Let me offer the explanation that hopefully can unify the different perceptions people have.
@hzhao2004, @Postmodern, first, I do believe about 30% of 2400 SATers can get into Harvard. I remember quotes where 2/3 or 3/4 of those are rejected? I suppose the rest get accepted.
However, the key issue of using 30% in the way that you guys used is that the population of the 2400 SATers is not a homogenous group. That @mikemac had already mentioned in the other thread. Thus some of those may have 2400 and be STS finalist. Their probability can be 80%+. Some may have 2400 as the only calling card. Their probability may be 5% or less. That’s the hidden information (let’s denote with A) that the number 30% does not comprehend. Now let B be the event of a particular person in the group getting into Yale and C be the event of getting into Harvard. Then B, C will be correlated because both B and C will be affected by A (whether the applicant is “STS” or “nobody”) to some extent.

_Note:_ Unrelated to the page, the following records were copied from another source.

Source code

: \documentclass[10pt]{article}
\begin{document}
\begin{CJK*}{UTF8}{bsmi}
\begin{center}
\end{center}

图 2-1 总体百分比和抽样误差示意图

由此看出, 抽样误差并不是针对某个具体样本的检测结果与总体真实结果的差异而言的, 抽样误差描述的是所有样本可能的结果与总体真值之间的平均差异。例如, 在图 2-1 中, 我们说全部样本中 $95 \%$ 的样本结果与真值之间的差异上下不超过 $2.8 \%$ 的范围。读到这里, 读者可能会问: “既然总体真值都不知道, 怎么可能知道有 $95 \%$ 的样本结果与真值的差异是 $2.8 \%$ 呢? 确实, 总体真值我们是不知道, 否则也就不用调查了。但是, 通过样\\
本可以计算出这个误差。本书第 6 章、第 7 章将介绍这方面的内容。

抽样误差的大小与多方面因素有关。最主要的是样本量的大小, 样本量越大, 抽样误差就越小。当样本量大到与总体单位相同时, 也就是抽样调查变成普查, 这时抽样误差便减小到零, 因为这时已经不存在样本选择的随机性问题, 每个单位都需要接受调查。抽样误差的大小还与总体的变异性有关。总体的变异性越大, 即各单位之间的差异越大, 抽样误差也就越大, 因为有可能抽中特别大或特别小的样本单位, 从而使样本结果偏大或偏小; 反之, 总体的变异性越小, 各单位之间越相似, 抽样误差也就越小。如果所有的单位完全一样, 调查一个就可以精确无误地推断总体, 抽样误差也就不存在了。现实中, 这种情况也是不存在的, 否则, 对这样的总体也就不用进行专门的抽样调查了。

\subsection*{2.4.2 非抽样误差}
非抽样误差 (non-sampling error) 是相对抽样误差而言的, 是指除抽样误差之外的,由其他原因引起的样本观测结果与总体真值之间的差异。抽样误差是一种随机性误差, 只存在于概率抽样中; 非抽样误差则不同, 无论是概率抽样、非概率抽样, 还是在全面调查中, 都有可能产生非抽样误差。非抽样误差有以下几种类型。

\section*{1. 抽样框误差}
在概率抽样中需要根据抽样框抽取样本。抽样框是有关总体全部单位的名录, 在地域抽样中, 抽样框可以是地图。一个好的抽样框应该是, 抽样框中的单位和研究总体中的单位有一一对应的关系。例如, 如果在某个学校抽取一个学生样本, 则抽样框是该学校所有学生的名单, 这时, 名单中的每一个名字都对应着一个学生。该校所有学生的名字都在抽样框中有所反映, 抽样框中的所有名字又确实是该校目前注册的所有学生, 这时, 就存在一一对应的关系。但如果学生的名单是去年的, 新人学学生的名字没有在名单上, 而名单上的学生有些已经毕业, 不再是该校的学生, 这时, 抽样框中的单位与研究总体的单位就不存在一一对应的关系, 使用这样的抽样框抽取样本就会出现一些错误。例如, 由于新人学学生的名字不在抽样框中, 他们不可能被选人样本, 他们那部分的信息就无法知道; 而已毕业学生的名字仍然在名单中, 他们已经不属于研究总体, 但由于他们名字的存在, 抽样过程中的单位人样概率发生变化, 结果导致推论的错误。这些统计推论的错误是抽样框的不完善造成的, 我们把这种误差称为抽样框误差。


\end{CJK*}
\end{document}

Now there is actually way to make B and C to be completely independent in the statistical analysis. How? By removing the effect of A. That is, considering only the sub population which is completely homogenous which means everyone in the population has completely the same credential. Of course then admission can’t differentiate between you and your twins and the decision will be random and independent between B and C. But the probablity of occurance for the smaller pool could be drastically different too from the 30% of the bigger pool.
So as a summary, the only time the independence can be used in this analysis is when the pool consists of “identical” people.